Records from a collection:

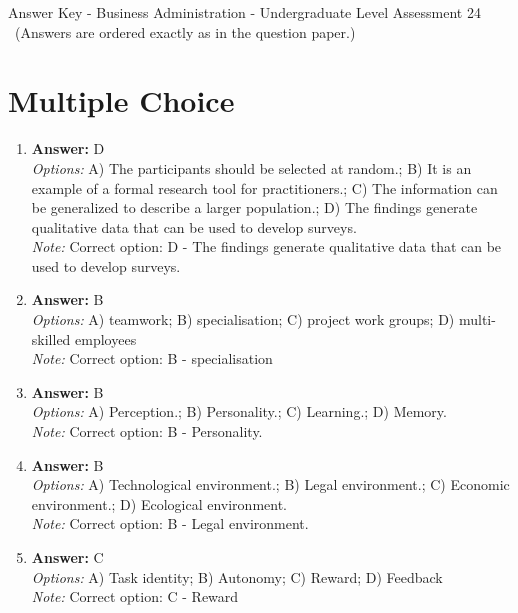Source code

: \documentclass[12pt]{article}
\begin{document}
\begin{center}
Answer Key - Business Administration - Undergraduate Level Assessment 24 \
\small (Answers are ordered exactly as in the question paper.)
\end{center}

\section*{Multiple Choice}
\begin{enumerate}[label=\arabic*.]
\item \textbf{Answer:} D
\\ \textit{Options:} A) The participants should be selected at random.; B) It is an example of a formal research tool for practitioners.; C) The information can be generalized to describe a larger population.; D) The findings generate qualitative data that can be used to develop surveys.
\\ \textit{Note:} Correct option: D - The findings generate qualitative data that can be used to develop surveys.
\item \textbf{Answer:} B
\\ \textit{Options:} A) teamwork; B) specialisation; C) project work groups; D) multi-skilled employees
\\ \textit{Note:} Correct option: B - specialisation
\item \textbf{Answer:} B
\\ \textit{Options:} A) Perception.; B) Personality.; C) Learning.; D) Memory.
\\ \textit{Note:} Correct option: B - Personality.
\item \textbf{Answer:} B
\\ \textit{Options:} A) Technological environment.; B) Legal environment.; C) Economic environment.; D) Ecological environment.
\\ \textit{Note:} Correct option: B - Legal environment.
\item \textbf{Answer:} C
\\ \textit{Options:} A) Task identity; B) Autonomy; C) Reward; D) Feedback
\\ \textit{Note:} Correct option: C - Reward
\end{enumerate}
\end{document}
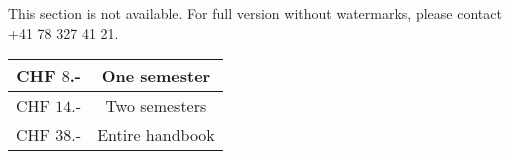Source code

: \documentclass[../main.tex]{subfiles}
\begin{document}
This section is not available. For full version without watermarks, please contact +41 78 327 41 21.\\
\begin{table}[hbt!]
    \centering
    \begin{tabular}{c||c}
        CHF $8$.- & One semester \\ \hline
        CHF $14$.- & Two semesters \\ \hline
        CHF $38$.- & Entire handbook
    \end{tabular}
\end{table}
\end{document}

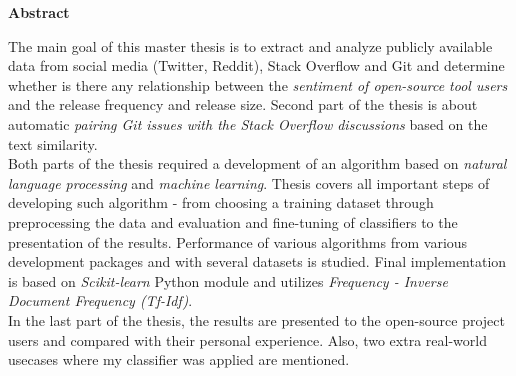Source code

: \begin{center}
\textbf{Abstract}
\end{center}

The main goal of this master thesis is to extract and analyze publicly available data from social media (Twitter, Reddit), Stack Overflow and Git and determine whether is there any relationship between the \textit{sentiment of open-source tool users} and the release frequency and release size. Second part of the thesis is about automatic \textit{pairing Git issues with the Stack Overflow discussions} based on the text similarity.\\
Both parts of the thesis required a development of an algorithm based on \textit{natural language processing} and \textit{machine learning}. Thesis covers all important steps of developing such algorithm - from choosing a training dataset through preprocessing the data and evaluation and fine-tuning of classifiers to the presentation of the results. Performance of various algorithms from various development packages and with several datasets is studied. Final implementation is based on \textit{Scikit-learn} Python module and utilizes \textit{Frequency - Inverse Document Frequency (Tf-Idf)}.\\
In the last part of the thesis, the results are presented to the open-source project users and compared with their personal experience. Also, two extra real-world usecases where my classifier was applied are mentioned.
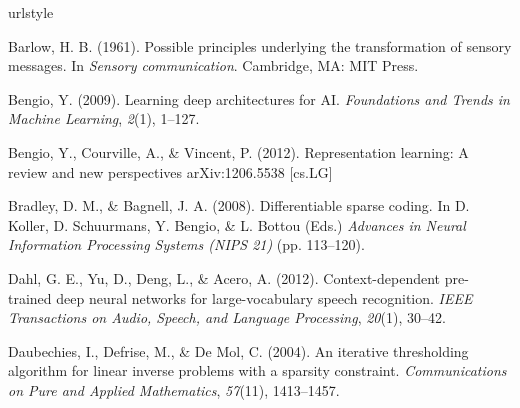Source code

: \documentclass{article} %
\begin{document}
\begin{thebibliography}{100}
\providecommand{\natexlab}[1]{#1}
\expandafter\ifx\csname urlstyle\endcsname\relax
  \providecommand{\doi}[1]{doi:\discretionary{}{}{}#1}\else
  \providecommand{\doi}{doi:\discretionary{}{}{}\begingroup
  \urlstyle{rm}\Url}\fi


Barlow, H. B. (1961). 
\newblock Possible principles underlying the transformation of sensory messages. 
\newblock In \emph{Sensory communication}. Cambridge, MA: MIT Press.

Bengio, Y. (2009). 
\newblock Learning deep architectures for AI. 
\newblock \emph{Foundations and Trends in Machine Learning}, \emph{2}(1), 1--127.

Bengio, Y., Courville, A., \& Vincent, P. (2012).
\newblock Representation learning: A review and new perspectives
\newblock arXiv:1206.5538 [cs.LG]


Bradley, D. M., \& Bagnell, J. A. (2008).
\newblock Differentiable sparse coding.
\newblock In D. Koller, D. Schuurmans, Y. Bengio, \& L. Bottou (Eds.) \emph{Advances in Neural Information Processing Systems (NIPS 21)} (pp. 113--120).

Dahl, G. E., Yu, D., Deng, L., \& Acero, A. (2012). 
\newblock Context-dependent pre-trained deep neural networks for large-vocabulary speech recognition. 
\newblock \emph{IEEE Transactions on Audio, Speech, and Language Processing}, \emph{20}(1), 30--42.

Daubechies, I., Defrise, M., \& De Mol, C. (2004). 
\newblock An iterative thresholding algorithm for linear inverse problems with a sparsity constraint. 
\newblock \emph{Communications on Pure and Applied Mathematics}, \emph{57}(11), 1413--1457.



\end{thebibliography}
\end{document}
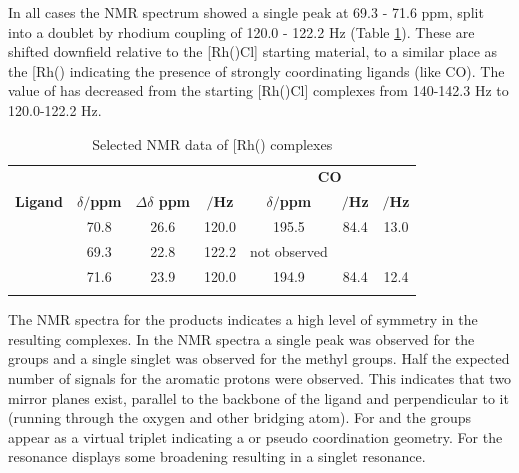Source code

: In all cases the \phosphorus{} NMR spectrum showed a single peak at 69.3 - 71.6 ppm, split into a doublet by rhodium coupling of 120.0 - 122.2 Hz (Table \ref{table:rhodiumcarbonyl}).  These are shifted downfield relative to the [Rh(\tBuxantphosk)Cl] starting material, to a similar place as the [Rh(\tBuxantphosk)\ce{(H)2Cl]} indicating the presence of strongly coordinating ligands (like CO).  The value of \JRhP{} has decreased from the starting [Rh(\tBuxantphosk)Cl] complexes from 140-142.3 Hz to 120.0-122.2 Hz.

\begin{table}[htbp]
\caption[Selected NMR data of [Rh(\tBuxantphos)\ce{(CO)2Cl}{]} complexes]{Selected NMR data of [Rh(\tBuxantphos)\ce{(CO)2Cl]} complexes}
\vspace{1em}
\label{table:rhodiumcarbonyl}
\small
\begin{center}
\begin{tabular}{ c c c c c c c}
	\toprule{}
	~ & \multicolumn{3}{c}{\bfseries{\phosphorus}} & \multicolumn{3}{c}{\bfseries{\carbon{} CO}} \\
	\cmidrule(lr){2-4} \cmidrule(lr){5-7}
	\bfseries{Ligand}&\bfseries{$\delta/$ppm}&\bfseries{$\Delta\delta$ ppm}&\bfseries{\JRhP{}$/$Hz}&\bfseries{$\delta/$ppm}&\bfseries{\JRhC $/$Hz}&\bfseries{\JPC $/$Hz}\\
	\midrule{}
	\tBusixantphos	&	70.8	&	26.6 & 120.0	&	195.5	& 84.4	& 13.0\\
	\tButhixantphos	& 	69.3	&	22.8	& 122.2	&	not observed	& 	& \\
	\tBuxantphos	&	71.6	&	23.9	& 120.0	&	194.9	& 84.4	& 12.4\\
	\bottomrule{}
\end{tabular}
\end{center}
\end{table}


The NMR spectra for the products indicates a high level of symmetry in the resulting complexes.  
In the \proton{} NMR spectra a single peak was observed for the \tBu{} groups and a single singlet was observed for the methyl groups.  Half the expected number of signals for the aromatic protons were observed.  This indicates that two mirror planes exist, parallel to the backbone of the ligand and perpendicular to it (running through the oxygen and other bridging atom).  For \tBusixantphos{} and \tBuxantphos{} the \tBu{} groups appear as a virtual triplet indicating a \trans{} or pseudo \trans{} coordination geometry.  For \tButhixantphos{} the \tBu{} resonance displays some broadening resulting in a singlet resonance.

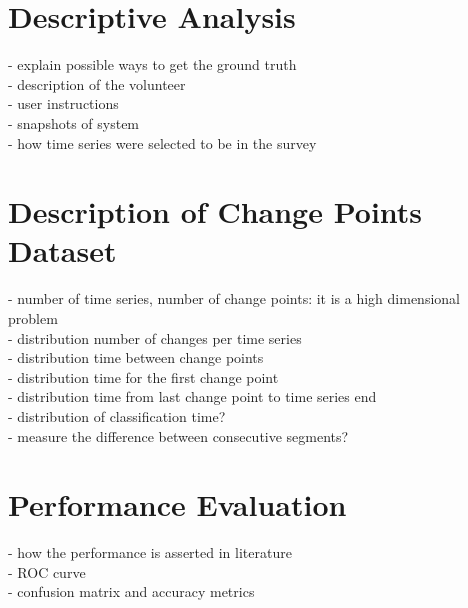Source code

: \section{Descriptive Analysis}

- explain possible ways to get the ground truth\\
- description of the volunteer\\
- user instructions\\
- snapshots of system\\ 
- how time series were selected to be in the survey\\

\section{Description of Change Points Dataset}

- number of time series, number of change points: it is a high dimensional problem\\
- distribution number of changes per time series\\
- distribution time between change points\\
- distribution time for the first change point\\
- distribution time from last change point to time series end\\
- distribution of classification time?\\
- measure the difference between consecutive segments?\\

\section{Performance Evaluation}

- how the performance is asserted in literature\\
- ROC curve\\
- confusion matrix and accuracy metrics\\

§ **EXERCISE DESCRIPTION**:
Could you reproduce the records above exactly, leaving out every picture?

§ **ANSWER FOR THE TASK**:
Source code

: \documentclass[12pt]{article}
\begin{document}
\begin{center}
Answer Key - Business Administration - Undergraduate Level Assessment 24 \
\small (Answers are ordered exactly as in the question paper.)
\end{center}

\section*{Multiple Choice}
\begin{enumerate}[label=\arabic*.]
\item \textbf{Answer:} D
\\ \textit{Options:} A) The participants should be selected at random.; B) It is an example of a formal research tool for practitioners.; C) The information can be generalized to describe a larger population.; D) The findings generate qualitative data that can be used to develop surveys.
\\ \textit{Note:} Correct option: D - The findings generate qualitative data that can be used to develop surveys.
\item \textbf{Answer:} B
\\ \textit{Options:} A) teamwork; B) specialisation; C) project work groups; D) multi-skilled employees
\\ \textit{Note:} Correct option: B - specialisation
\item \textbf{Answer:} B
\\ \textit{Options:} A) Perception.; B) Personality.; C) Learning.; D) Memory.
\\ \textit{Note:} Correct option: B - Personality.
\item \textbf{Answer:} B
\\ \textit{Options:} A) Technological environment.; B) Legal environment.; C) Economic environment.; D) Ecological environment.
\\ \textit{Note:} Correct option: B - Legal environment.
\item \textbf{Answer:} C
\\ \textit{Options:} A) Task identity; B) Autonomy; C) Reward; D) Feedback
\\ \textit{Note:} Correct option: C - Reward
\end{enumerate}
\end{document}
Source code

: \documentclass[../main.tex]{subfiles}
\begin{document}
This section is not available. For full version without watermarks, please contact +41 78 327 41 21.\\
\begin{table}[hbt!]
    \centering
    \begin{tabular}{c||c}
        CHF $8$.- & One semester \\ \hline
        CHF $14$.- & Two semesters \\ \hline
        CHF $38$.- & Entire handbook
    \end{tabular}
\end{table}
\end{document}

Source code

: \begin{center}
\textbf{Abstract}
\end{center}

The main goal of this master thesis is to extract and analyze publicly available data from social media (Twitter, Reddit), Stack Overflow and Git and determine whether is there any relationship between the \textit{sentiment of open-source tool users} and the release frequency and release size. Second part of the thesis is about automatic \textit{pairing Git issues with the Stack Overflow discussions} based on the text similarity.\\
Both parts of the thesis required a development of an algorithm based on \textit{natural language processing} and \textit{machine learning}. Thesis covers all important steps of developing such algorithm - from choosing a training dataset through preprocessing the data and evaluation and fine-tuning of classifiers to the presentation of the results. Performance of various algorithms from various development packages and with several datasets is studied. Final implementation is based on \textit{Scikit-learn} Python module and utilizes \textit{Frequency - Inverse Document Frequency (Tf-Idf)}.\\
In the last part of the thesis, the results are presented to the open-source project users and compared with their personal experience. Also, two extra real-world usecases where my classifier was applied are mentioned.
Source code

: \documentclass{article} %
\begin{document}
\begin{thebibliography}{100}
\providecommand{\natexlab}[1]{#1}
\expandafter\ifx\csname urlstyle\endcsname\relax
  \providecommand{\doi}[1]{doi:\discretionary{}{}{}#1}\else
  \providecommand{\doi}{doi:\discretionary{}{}{}\begingroup
  \urlstyle{rm}\Url}\fi


Barlow, H. B. (1961). 
\newblock Possible principles underlying the transformation of sensory messages. 
\newblock In \emph{Sensory communication}. Cambridge, MA: MIT Press.

Bengio, Y. (2009). 
\newblock Learning deep architectures for AI. 
\newblock \emph{Foundations and Trends in Machine Learning}, \emph{2}(1), 1--127.

Bengio, Y., Courville, A., \& Vincent, P. (2012).
\newblock Representation learning: A review and new perspectives
\newblock arXiv:1206.5538 [cs.LG]


Bradley, D. M., \& Bagnell, J. A. (2008).
\newblock Differentiable sparse coding.
\newblock In D. Koller, D. Schuurmans, Y. Bengio, \& L. Bottou (Eds.) \emph{Advances in Neural Information Processing Systems (NIPS 21)} (pp. 113--120).

Dahl, G. E., Yu, D., Deng, L., \& Acero, A. (2012). 
\newblock Context-dependent pre-trained deep neural networks for large-vocabulary speech recognition. 
\newblock \emph{IEEE Transactions on Audio, Speech, and Language Processing}, \emph{20}(1), 30--42.

Daubechies, I., Defrise, M., \& De Mol, C. (2004). 
\newblock An iterative thresholding algorithm for linear inverse problems with a sparsity constraint. 
\newblock \emph{Communications on Pure and Applied Mathematics}, \emph{57}(11), 1413--1457.



\end{thebibliography}
\end{document}
Source code

: In all cases the \phosphorus{} NMR spectrum showed a single peak at 69.3 - 71.6 ppm, split into a doublet by rhodium coupling of 120.0 - 122.2 Hz (Table \ref{table:rhodiumcarbonyl}).  These are shifted downfield relative to the [Rh(\tBuxantphosk)Cl] starting material, to a similar place as the [Rh(\tBuxantphosk)\ce{(H)2Cl]} indicating the presence of strongly coordinating ligands (like CO).  The value of \JRhP{} has decreased from the starting [Rh(\tBuxantphosk)Cl] complexes from 140-142.3 Hz to 120.0-122.2 Hz.

\begin{table}[htbp]
\caption[Selected NMR data of [Rh(\tBuxantphos)\ce{(CO)2Cl}{]} complexes]{Selected NMR data of [Rh(\tBuxantphos)\ce{(CO)2Cl]} complexes}
\vspace{1em}
\label{table:rhodiumcarbonyl}
\small
\begin{center}
\begin{tabular}{ c c c c c c c}
	\toprule{}
	~ & \multicolumn{3}{c}{\bfseries{\phosphorus}} & \multicolumn{3}{c}{\bfseries{\carbon{} CO}} \\
	\cmidrule(lr){2-4} \cmidrule(lr){5-7}
	\bfseries{Ligand}&\bfseries{$\delta/$ppm}&\bfseries{$\Delta\delta$ ppm}&\bfseries{\JRhP{}$/$Hz}&\bfseries{$\delta/$ppm}&\bfseries{\JRhC $/$Hz}&\bfseries{\JPC $/$Hz}\\
	\midrule{}
	\tBusixantphos	&	70.8	&	26.6 & 120.0	&	195.5	& 84.4	& 13.0\\
	\tButhixantphos	& 	69.3	&	22.8	& 122.2	&	not observed	& 	& \\
	\tBuxantphos	&	71.6	&	23.9	& 120.0	&	194.9	& 84.4	& 12.4\\
	\bottomrule{}
\end{tabular}
\end{center}
\end{table}


The NMR spectra for the products indicates a high level of symmetry in the resulting complexes.  
In the \proton{} NMR spectra a single peak was observed for the \tBu{} groups and a single singlet was observed for the methyl groups.  Half the expected number of signals for the aromatic protons were observed.  This indicates that two mirror planes exist, parallel to the backbone of the ligand and perpendicular to it (running through the oxygen and other bridging atom).  For \tBusixantphos{} and \tBuxantphos{} the \tBu{} groups appear as a virtual triplet indicating a \trans{} or pseudo \trans{} coordination geometry.  For \tButhixantphos{} the \tBu{} resonance displays some broadening resulting in a singlet resonance.

Source code

: \section{Descriptive Analysis}

- explain possible ways to get the ground truth\\
- description of the volunteer\\
- user instructions\\
- snapshots of system\\ 
- how time series were selected to be in the survey\\

\section{Description of Change Points Dataset}

- number of time series, number of change points: it is a high dimensional problem\\
- distribution number of changes per time series\\
- distribution time between change points\\
- distribution time for the first change point\\
- distribution time from last change point to time series end\\
- distribution of classification time?\\
- measure the difference between consecutive segments?\\

\section{Performance Evaluation}

- how the performance is asserted in literature\\
- ROC curve\\
- confusion matrix and accuracy metrics\\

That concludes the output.